Alias Domenica

Il Giulio Cesare di Händel all’Opera di Roma

Il Giulio Cesare di Händel all’Opera di RomaGiulio Cesare in Egitto a Parigi, regia di Damiano Michieletto, Théâtre des Champs Elysées, foto Vincent Pontet

Improvvisi «Giulio Cesare in Egitto» di Händel, un capolavoro che torna a Roma

Pubblicato 12 mesi faEdizione del 1 ottobre 2023

«Misera vita! oh, quanto è fral tuo stato! / Ti forma un soffio, e ti distrugge un fiato», dice Giulio Cesare, poco dopo l’inizio del primo atto dell’opera che Händel gli ha dedicato, contemplando la testa mozza di Pompeo che Tolomeo gli ha fatto pervenire, credendo così d’ingraziarsene il favore. Quella vista tocca Cesare profondamente e, come Enrico V nella tragedia di Shakespeare, egli riflette sulla caducità del fasto umano: sul monologo del re inglese Erich Auerbach scrisse in Mimesis pagine indimenticabili. Pagine altrettanto intense meriterebbe il recitativo accompagnato che Händel, nel Giulio Cesare in Egitto, affida al Senesino, il cantante che, nella rappresentazione londinese del 1724, interpretò la parte del condottiero romano. Segno che i castrati non erano solo mirabili virtuosi, ma anche formidaili attori. L’opera – su libretto di Nicola Francesco Haym, che riscrive quello del 1677 di Gianfrancesco Bussarli – ebbe un immenso successo, non solo in Inghilterra. Si inserisce in un filone di riflessioni teatrali sulla storia: Shakespeare a Londra era sempre attuale e Händel era un assiduo frequentatore di teatri, ma anche un appassionato lettore, soprattutto del teatro francese. Come non pensare allora al Britannicus di Racine? Winton Dean, nella voce che dedica a Händel per il Grove Dictionary of Music and Musicians, sostiene che il compositore di Halle è la figura di drammaturgo musicale più complessa che incontriamo tra Monteverdi e Mozart, sia per varietà di caratteri e intensità espressiva, sia per forza e costruzione drammatica.

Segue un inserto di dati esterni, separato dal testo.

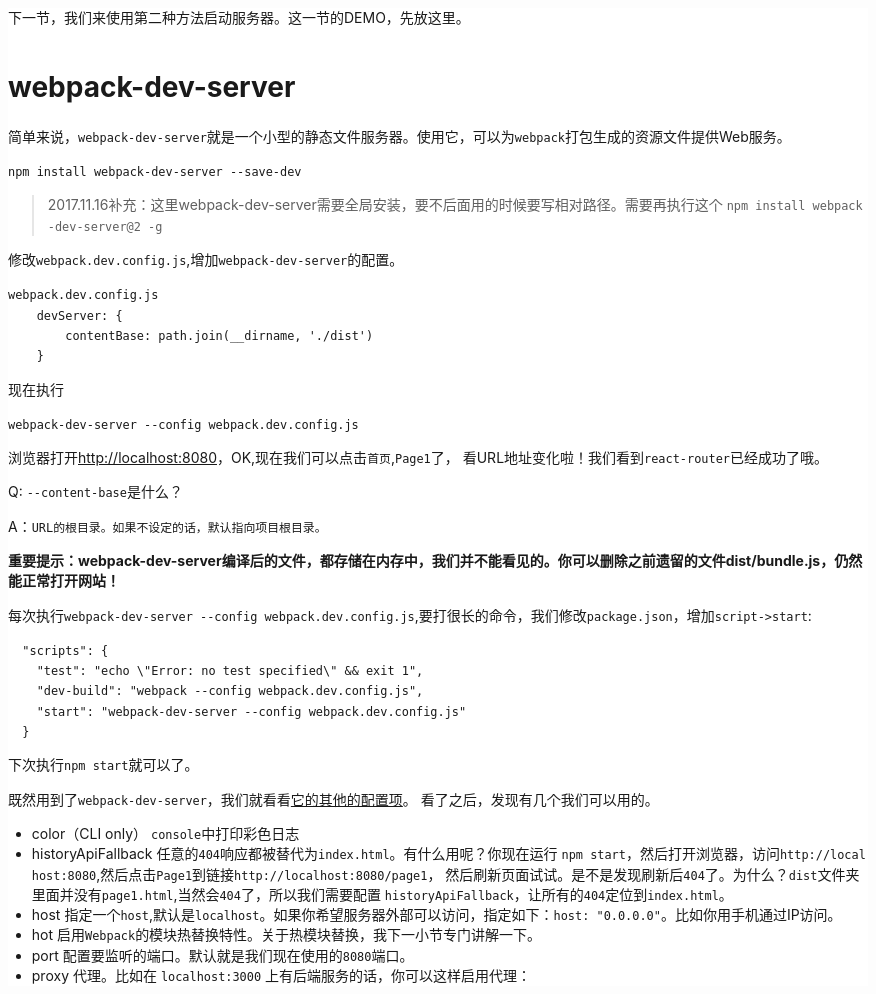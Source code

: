 下一节，我们来使用第二种方法启动服务器。这一节的DEMO，先放这里。



# webpack-dev-server

简单来说，`webpack-dev-server`就是一个小型的静态文件服务器。使用它，可以为`webpack`打包生成的资源文件提供Web服务。

```
npm install webpack-dev-server --save-dev
```

> 2017.11.16补充：这里webpack-dev-server需要全局安装，要不后面用的时候要写相对路径。需要再执行这个 `npm install webpack-dev-server@2 -g`

修改`webpack.dev.config.js`,增加`webpack-dev-server`的配置。

```
webpack.dev.config.js
    devServer: {
        contentBase: path.join(__dirname, './dist')
    }
```

现在执行

```
webpack-dev-server --config webpack.dev.config.js
```

浏览器打开[http://localhost:8080](http://localhost:8080/)，OK,现在我们可以点击`首页`,`Page1`了，
看URL地址变化啦！我们看到`react-router`已经成功了哦。

Q: `--content-base`是什么？

A：`URL的根目录。如果不设定的话，默认指向项目根目录。`

**重要提示：webpack-dev-server编译后的文件，都存储在内存中，我们并不能看见的。你可以删除之前遗留的文件dist/bundle.js，仍然能正常打开网站！**

每次执行`webpack-dev-server --config webpack.dev.config.js`,要打很长的命令，我们修改`package.json`，增加`script->start`:

```
  "scripts": {
    "test": "echo \"Error: no test specified\" && exit 1",
    "dev-build": "webpack --config webpack.dev.config.js",
    "start": "webpack-dev-server --config webpack.dev.config.js"
  }
```

下次执行`npm start`就可以了。

既然用到了`webpack-dev-server`，我们就看看[它的其他的配置项](https://doc.webpack-china.org/configuration/dev-server)。
看了之后，发现有几个我们可以用的。

- color（CLI only） `console`中打印彩色日志
- historyApiFallback 任意的`404`响应都被替代为`index.html`。有什么用呢？你现在运行
  `npm start`，然后打开浏览器，访问`http://localhost:8080`,然后点击`Page1`到链接`http://localhost:8080/page1`，
  然后刷新页面试试。是不是发现刷新后`404`了。为什么？`dist`文件夹里面并没有`page1.html`,当然会`404`了，所以我们需要配置
  `historyApiFallback`，让所有的`404`定位到`index.html`。
- host 指定一个`host`,默认是`localhost`。如果你希望服务器外部可以访问，指定如下：`host: "0.0.0.0"`。比如你用手机通过IP访问。
- hot 启用`Webpack`的模块热替换特性。关于热模块替换，我下一小节专门讲解一下。
- port 配置要监听的端口。默认就是我们现在使用的`8080`端口。
- proxy 代理。比如在 `localhost:3000` 上有后端服务的话，你可以这样启用代理：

Di pagine sublimi il Giulio Cesare in Egitto è pieno, dall’inizio alla fine. Perfetta, poi, la costruzione drammaturgica. Händel usa in modo sapiente le convenzioni retoriche del tempo. Le pagine sulle passioni umane di Cartesio, Pascal, Spinoza, devono avergli suggerito in che modo gli affetti possano essere rappresentati a teatro dalla musica: l’aria è la forma in cui si concentra la passione del personaggio, laddove nei recitativi è condotta l’azione. Händel non cerca, come Monteverdi, di adeguare il canto alla prosodia delle parole; si sforza invece di costruire un’architettura musicale analoga alla figura retorica che deve individuare la passione da rappresentare. In questo modo, mentre salva l’autonomia della scrittura musicale, che ubbidisce a regole esclusivamente musicali, piega la stessa struttura musicale a rappresentare l’affetto, cioè il sentimento, diremmo oggi, che in quel punto del dramma domina il personaggio. Un largo lamentoso può rappresentare il dolore, un allegro concitato il furore dell’ira. Si badi: rappresentare, non esprimere, come crederanno e diranno i romantici. Tra musica e linguaggio non esistono, per Händel, identità, equivalenze, ma solo analogie, metafore, allusioni simboliche. Il recitativo accompagnato di Cesare, per esempio, a suggerire l’improvvisa e insolita riflessione sui destini umani, poiché interrompe l’azione del dramma, è scritto nella rara tonalità di sol diesis minore: cinque diesis in chiave, e poi modula nella tonalità enarmonica di la bemolle minore: sette bemolli in chiave.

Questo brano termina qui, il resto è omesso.